# help on car stereo ??? - shit just cut off when driving



## touchdowntodd (Jun 4, 2007)

not like i have a great setup in my 63, but i do like music LOL

cut off randomly when driving .. it had happened before but usually restarted after 10-15 seconds .. 

finally off now and wont play shit. . 

head unit has full power, works with aux/cd/radio

head unit is wired to the trunk and into 2 amps .. both seem to have power, no fuses blown anywhere.. 

no sound is any speakers .. also i noticed the bass knob up on the dash doesnt have power anymore? 

seems like its wired to the 4 channel amp, then ran to the sub amp .. so i would think issue would be with the 4channel or atleast i could be getting high end in the speakers..

like i said all fuses good, only thing that looks bad is the bass knob not lighting up .. 

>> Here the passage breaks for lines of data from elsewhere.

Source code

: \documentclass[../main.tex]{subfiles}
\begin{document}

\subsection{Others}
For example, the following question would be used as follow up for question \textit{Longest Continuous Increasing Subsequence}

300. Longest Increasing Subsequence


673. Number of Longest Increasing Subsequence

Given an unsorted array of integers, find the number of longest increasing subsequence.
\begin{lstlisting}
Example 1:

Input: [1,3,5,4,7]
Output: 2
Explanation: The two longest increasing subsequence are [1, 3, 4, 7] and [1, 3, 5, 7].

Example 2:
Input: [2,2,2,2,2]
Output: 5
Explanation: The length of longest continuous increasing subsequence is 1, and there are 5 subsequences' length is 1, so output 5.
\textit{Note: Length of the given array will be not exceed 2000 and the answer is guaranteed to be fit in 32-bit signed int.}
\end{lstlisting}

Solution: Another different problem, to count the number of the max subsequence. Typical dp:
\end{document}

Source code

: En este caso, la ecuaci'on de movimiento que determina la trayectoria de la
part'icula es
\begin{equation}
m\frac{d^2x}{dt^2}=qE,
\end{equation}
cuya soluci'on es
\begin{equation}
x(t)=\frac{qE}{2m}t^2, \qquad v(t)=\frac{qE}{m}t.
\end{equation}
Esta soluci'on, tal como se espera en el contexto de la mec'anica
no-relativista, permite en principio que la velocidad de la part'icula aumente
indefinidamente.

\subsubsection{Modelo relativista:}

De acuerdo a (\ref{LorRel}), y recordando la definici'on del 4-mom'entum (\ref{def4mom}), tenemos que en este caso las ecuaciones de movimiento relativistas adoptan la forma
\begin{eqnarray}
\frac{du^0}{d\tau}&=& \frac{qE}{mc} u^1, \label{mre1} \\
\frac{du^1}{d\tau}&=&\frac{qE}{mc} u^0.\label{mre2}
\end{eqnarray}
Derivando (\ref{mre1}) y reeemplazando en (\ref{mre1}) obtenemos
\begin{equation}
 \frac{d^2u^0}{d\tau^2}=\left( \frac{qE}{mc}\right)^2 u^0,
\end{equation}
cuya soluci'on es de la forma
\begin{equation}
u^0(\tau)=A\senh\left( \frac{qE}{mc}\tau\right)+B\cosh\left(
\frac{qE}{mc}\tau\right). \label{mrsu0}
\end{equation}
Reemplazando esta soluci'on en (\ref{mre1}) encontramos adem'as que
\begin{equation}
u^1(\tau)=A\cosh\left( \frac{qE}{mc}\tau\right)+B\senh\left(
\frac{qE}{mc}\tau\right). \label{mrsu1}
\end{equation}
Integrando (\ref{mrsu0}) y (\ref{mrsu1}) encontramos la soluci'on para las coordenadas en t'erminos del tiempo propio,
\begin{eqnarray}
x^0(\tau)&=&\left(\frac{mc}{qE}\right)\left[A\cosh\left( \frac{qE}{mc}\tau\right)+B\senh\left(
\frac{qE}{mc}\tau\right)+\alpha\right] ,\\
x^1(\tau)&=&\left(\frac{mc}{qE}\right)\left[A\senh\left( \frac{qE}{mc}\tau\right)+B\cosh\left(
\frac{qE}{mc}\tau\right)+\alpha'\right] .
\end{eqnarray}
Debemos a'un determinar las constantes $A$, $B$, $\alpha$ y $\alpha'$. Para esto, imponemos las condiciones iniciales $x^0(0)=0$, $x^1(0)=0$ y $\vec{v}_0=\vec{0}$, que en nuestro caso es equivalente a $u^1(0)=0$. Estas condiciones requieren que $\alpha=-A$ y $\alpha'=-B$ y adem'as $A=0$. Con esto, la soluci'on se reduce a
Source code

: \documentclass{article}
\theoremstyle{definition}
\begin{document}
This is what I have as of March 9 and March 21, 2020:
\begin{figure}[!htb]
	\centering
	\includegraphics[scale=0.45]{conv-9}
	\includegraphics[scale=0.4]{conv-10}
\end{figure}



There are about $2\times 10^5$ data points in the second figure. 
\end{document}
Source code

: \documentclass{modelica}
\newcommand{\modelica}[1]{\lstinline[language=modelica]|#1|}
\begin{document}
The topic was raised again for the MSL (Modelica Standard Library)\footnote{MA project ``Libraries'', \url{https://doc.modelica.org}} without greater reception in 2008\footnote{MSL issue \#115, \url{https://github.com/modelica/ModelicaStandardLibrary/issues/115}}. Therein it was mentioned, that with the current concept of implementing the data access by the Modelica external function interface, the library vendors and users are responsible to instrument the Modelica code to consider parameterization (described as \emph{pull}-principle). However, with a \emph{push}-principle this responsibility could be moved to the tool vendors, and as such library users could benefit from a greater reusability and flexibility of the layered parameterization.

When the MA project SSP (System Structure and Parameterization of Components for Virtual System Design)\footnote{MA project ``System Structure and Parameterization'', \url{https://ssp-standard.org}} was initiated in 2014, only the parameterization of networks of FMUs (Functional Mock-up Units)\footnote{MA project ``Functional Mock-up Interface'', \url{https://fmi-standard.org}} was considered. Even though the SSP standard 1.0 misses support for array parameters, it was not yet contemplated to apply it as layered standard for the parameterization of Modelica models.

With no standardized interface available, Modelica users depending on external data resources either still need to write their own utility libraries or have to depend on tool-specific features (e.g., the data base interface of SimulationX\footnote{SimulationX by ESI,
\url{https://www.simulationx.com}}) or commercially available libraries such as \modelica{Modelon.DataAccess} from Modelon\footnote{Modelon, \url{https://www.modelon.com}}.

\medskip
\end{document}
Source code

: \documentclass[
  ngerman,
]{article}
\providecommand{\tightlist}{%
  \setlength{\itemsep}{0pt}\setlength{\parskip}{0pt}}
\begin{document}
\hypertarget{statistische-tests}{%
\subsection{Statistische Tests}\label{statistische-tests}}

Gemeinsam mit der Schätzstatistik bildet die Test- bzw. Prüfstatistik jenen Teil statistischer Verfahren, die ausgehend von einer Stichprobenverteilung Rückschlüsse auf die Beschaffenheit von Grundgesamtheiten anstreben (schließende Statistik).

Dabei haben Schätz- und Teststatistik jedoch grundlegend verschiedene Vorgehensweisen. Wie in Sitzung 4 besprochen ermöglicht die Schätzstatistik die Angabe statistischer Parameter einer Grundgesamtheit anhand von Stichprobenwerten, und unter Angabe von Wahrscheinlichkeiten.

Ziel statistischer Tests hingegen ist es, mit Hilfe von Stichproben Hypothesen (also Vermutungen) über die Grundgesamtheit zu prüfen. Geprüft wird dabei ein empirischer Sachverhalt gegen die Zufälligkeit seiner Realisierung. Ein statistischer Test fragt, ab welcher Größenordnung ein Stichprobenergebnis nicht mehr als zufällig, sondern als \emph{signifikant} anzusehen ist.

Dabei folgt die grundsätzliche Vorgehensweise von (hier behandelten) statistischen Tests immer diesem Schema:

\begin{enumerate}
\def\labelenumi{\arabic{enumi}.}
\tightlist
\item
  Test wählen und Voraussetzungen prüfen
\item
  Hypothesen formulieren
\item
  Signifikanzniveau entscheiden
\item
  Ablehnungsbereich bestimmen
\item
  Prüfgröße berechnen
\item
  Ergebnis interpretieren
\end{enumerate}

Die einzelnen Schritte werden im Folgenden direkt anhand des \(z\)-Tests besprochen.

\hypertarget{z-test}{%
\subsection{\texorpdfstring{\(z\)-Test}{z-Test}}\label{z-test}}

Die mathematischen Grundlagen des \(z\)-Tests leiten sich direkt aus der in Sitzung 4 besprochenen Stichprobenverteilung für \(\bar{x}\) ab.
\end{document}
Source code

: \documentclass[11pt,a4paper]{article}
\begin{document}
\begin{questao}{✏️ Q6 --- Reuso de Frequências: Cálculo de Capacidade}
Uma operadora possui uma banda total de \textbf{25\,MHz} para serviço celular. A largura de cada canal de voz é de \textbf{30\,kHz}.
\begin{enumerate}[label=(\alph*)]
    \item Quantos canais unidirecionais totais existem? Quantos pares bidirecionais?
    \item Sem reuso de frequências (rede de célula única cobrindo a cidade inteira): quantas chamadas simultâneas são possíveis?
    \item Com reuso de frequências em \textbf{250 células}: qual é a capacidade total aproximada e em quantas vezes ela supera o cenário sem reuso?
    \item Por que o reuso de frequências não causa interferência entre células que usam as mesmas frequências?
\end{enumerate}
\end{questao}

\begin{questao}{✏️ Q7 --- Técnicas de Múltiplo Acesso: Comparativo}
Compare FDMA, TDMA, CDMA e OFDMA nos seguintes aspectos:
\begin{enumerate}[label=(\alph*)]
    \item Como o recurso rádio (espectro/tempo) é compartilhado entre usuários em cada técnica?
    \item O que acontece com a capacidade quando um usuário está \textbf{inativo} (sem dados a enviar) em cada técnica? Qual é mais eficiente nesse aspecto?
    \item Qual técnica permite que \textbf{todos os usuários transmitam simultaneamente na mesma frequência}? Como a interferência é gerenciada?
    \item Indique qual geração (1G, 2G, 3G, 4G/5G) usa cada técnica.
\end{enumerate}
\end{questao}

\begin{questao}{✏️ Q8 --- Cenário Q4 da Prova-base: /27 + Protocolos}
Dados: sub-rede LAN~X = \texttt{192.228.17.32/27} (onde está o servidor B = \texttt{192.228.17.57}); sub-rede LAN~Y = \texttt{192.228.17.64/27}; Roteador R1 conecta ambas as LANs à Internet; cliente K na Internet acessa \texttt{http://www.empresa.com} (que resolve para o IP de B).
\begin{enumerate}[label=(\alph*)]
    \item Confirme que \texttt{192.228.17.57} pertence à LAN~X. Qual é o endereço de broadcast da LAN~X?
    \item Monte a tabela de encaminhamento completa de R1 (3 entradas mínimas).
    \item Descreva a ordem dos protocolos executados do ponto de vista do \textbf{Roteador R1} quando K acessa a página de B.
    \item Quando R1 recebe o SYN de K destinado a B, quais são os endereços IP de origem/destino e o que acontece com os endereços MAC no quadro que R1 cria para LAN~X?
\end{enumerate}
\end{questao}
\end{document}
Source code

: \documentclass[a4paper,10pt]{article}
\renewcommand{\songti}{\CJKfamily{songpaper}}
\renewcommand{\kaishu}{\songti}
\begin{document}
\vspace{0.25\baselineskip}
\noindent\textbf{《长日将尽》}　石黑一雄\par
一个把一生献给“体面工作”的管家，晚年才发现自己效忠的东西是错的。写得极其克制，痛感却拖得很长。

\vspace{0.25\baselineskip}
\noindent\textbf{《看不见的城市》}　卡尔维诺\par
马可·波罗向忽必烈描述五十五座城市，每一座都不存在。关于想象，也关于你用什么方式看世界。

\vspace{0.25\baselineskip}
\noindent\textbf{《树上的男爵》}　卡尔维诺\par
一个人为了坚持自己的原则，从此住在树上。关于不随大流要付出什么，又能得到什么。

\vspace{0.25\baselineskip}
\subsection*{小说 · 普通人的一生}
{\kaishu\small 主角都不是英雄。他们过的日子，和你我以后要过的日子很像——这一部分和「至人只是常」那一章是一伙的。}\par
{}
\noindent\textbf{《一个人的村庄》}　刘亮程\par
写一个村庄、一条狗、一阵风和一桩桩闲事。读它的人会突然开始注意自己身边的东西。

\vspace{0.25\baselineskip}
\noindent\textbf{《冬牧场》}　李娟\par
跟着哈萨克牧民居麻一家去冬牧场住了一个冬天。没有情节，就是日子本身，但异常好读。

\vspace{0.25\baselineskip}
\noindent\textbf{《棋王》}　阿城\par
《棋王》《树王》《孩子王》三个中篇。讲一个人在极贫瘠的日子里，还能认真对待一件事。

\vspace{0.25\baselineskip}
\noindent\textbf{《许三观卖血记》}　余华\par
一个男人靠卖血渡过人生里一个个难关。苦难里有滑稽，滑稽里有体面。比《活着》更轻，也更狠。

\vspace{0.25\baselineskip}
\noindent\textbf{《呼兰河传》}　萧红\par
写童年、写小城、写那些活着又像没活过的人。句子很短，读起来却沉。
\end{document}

ideas? crruisin with no music SUCKS.. bad


----------



## sixonebubble (Jan 7, 2011)

If you have power at the amps and the radio then power isn't the issue. If you have no sound from any speaker then the deck may have the issue. If knob doesn't light up then my guess would be internal head unit issue. A few suggestions:

First question, how old is the head unit?
Wire in a different head unit to check if it's the system or the deck? 
Inspect any inline fuses or replaceable fuses on the deck?
If you are only using RCA outputs to the amps, check remote wire from head unit to amps to make sure they are being turned on by the head unit.
Are you using any of the standard speaker wires from the deck (purple/green/blue/etc...)? Or are you only using the RCA jacks to the amps then your using a different PCB for output? If you not using the standard speaker channels connect one to a speaker to see if there's sound. Is sound, then RCA output may be blown. 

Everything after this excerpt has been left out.